■ What to work on:
Give the count of lines in the records below that contain "flow", and say nothing more.

[Plain-text document sources]
===============

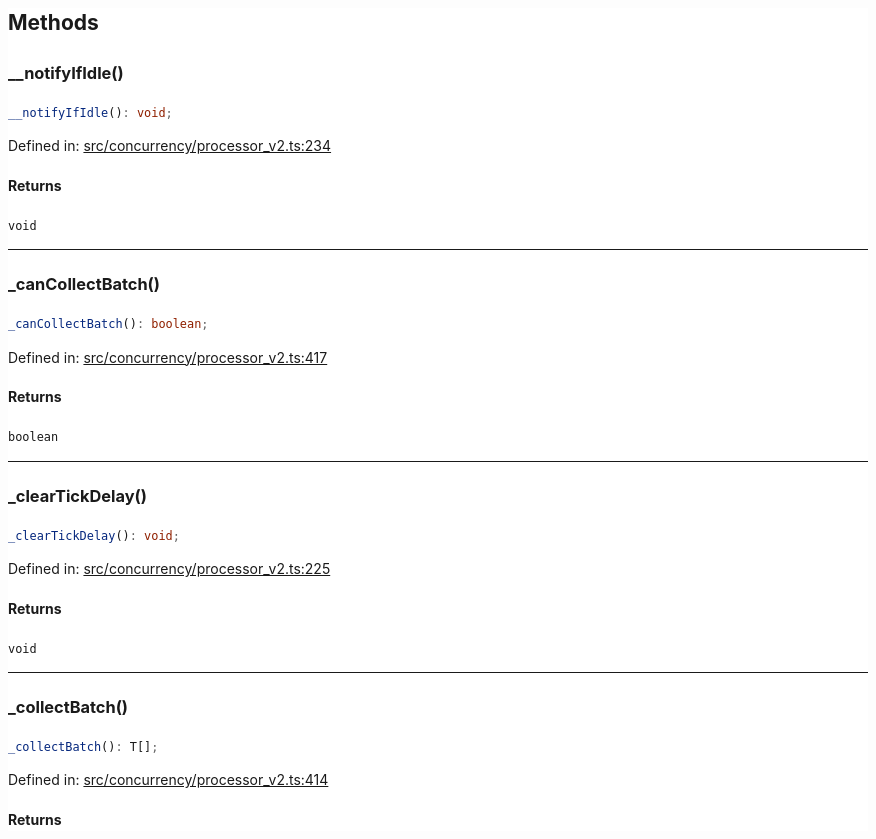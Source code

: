 ## Methods

### \_\_notifyIfIdle()

```ts
__notifyIfIdle(): void;
```

Defined in: [src/concurrency/processor\_v2.ts:234](https://github.com/vrtmrz/octagonal-wheels/blob/main/src/concurrency/processor_v2.ts#L234)

#### Returns

`void`

***

### \_canCollectBatch()

```ts
_canCollectBatch(): boolean;
```

Defined in: [src/concurrency/processor\_v2.ts:417](https://github.com/vrtmrz/octagonal-wheels/blob/main/src/concurrency/processor_v2.ts#L417)

#### Returns

`boolean`

***

### \_clearTickDelay()

```ts
_clearTickDelay(): void;
```

Defined in: [src/concurrency/processor\_v2.ts:225](https://github.com/vrtmrz/octagonal-wheels/blob/main/src/concurrency/processor_v2.ts#L225)

#### Returns

`void`

***

### \_collectBatch()

```ts
_collectBatch(): T[];
```

Defined in: [src/concurrency/processor\_v2.ts:414](https://github.com/vrtmrz/octagonal-wheels/blob/main/src/concurrency/processor_v2.ts#L414)

#### Returns
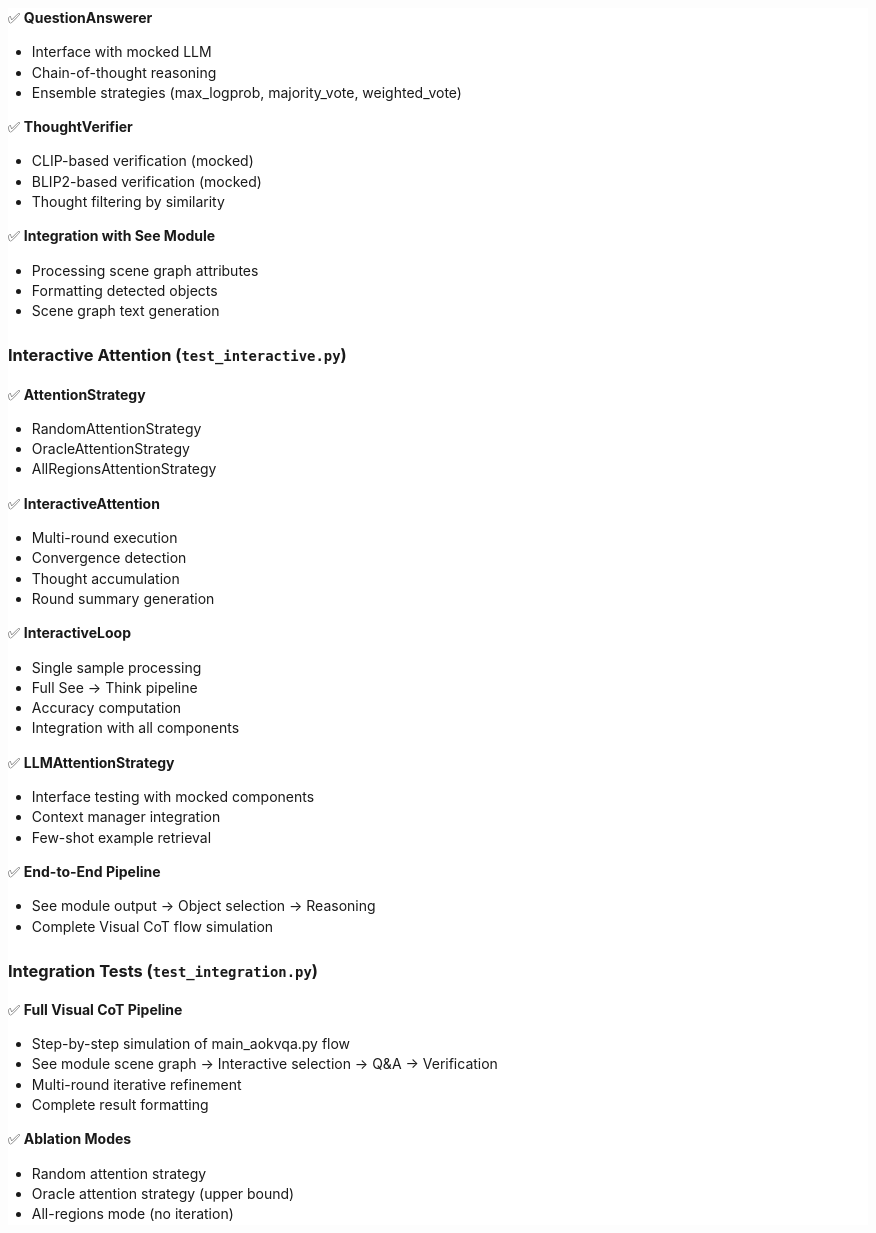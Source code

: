 ✅ **QuestionAnswerer**
- Interface with mocked LLM
- Chain-of-thought reasoning
- Ensemble strategies (max_logprob, majority_vote, weighted_vote)

✅ **ThoughtVerifier**
- CLIP-based verification (mocked)
- BLIP2-based verification (mocked)
- Thought filtering by similarity

✅ **Integration with See Module**
- Processing scene graph attributes
- Formatting detected objects
- Scene graph text generation

### Interactive Attention (`test_interactive.py`)

✅ **AttentionStrategy**
- RandomAttentionStrategy
- OracleAttentionStrategy
- AllRegionsAttentionStrategy

✅ **InteractiveAttention**
- Multi-round execution
- Convergence detection
- Thought accumulation
- Round summary generation

✅ **InteractiveLoop**
- Single sample processing
- Full See → Think pipeline
- Accuracy computation
- Integration with all components

✅ **LLMAttentionStrategy**
- Interface testing with mocked components
- Context manager integration
- Few-shot example retrieval

✅ **End-to-End Pipeline**
- See module output → Object selection → Reasoning
- Complete Visual CoT flow simulation

### Integration Tests (`test_integration.py`)

✅ **Full Visual CoT Pipeline**
- Step-by-step simulation of main_aokvqa.py flow
- See module scene graph → Interactive selection → Q&A → Verification
- Multi-round iterative refinement
- Complete result formatting

✅ **Ablation Modes**
- Random attention strategy
- Oracle attention strategy (upper bound)
- All-regions mode (no iteration)

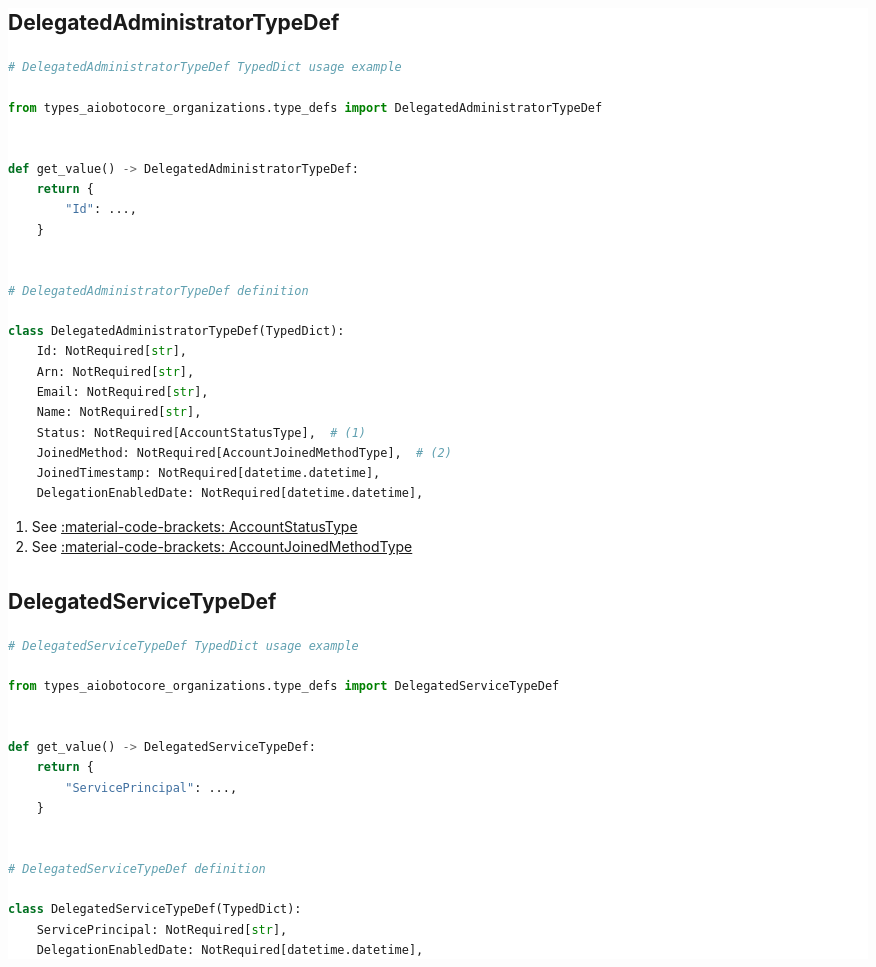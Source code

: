 

## DelegatedAdministratorTypeDef

```python
# DelegatedAdministratorTypeDef TypedDict usage example

from types_aiobotocore_organizations.type_defs import DelegatedAdministratorTypeDef


def get_value() -> DelegatedAdministratorTypeDef:
    return {
        "Id": ...,
    }


# DelegatedAdministratorTypeDef definition

class DelegatedAdministratorTypeDef(TypedDict):
    Id: NotRequired[str],
    Arn: NotRequired[str],
    Email: NotRequired[str],
    Name: NotRequired[str],
    Status: NotRequired[AccountStatusType],  # (1)
    JoinedMethod: NotRequired[AccountJoinedMethodType],  # (2)
    JoinedTimestamp: NotRequired[datetime.datetime],
    DelegationEnabledDate: NotRequired[datetime.datetime],
```

1. See [:material-code-brackets: AccountStatusType](./literals.md#accountstatustype)
2. See [:material-code-brackets: AccountJoinedMethodType](./literals.md#accountjoinedmethodtype)

## DelegatedServiceTypeDef

```python
# DelegatedServiceTypeDef TypedDict usage example

from types_aiobotocore_organizations.type_defs import DelegatedServiceTypeDef


def get_value() -> DelegatedServiceTypeDef:
    return {
        "ServicePrincipal": ...,
    }


# DelegatedServiceTypeDef definition

class DelegatedServiceTypeDef(TypedDict):
    ServicePrincipal: NotRequired[str],
    DelegationEnabledDate: NotRequired[datetime.datetime],
```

===============

■ Answer to this problem:
2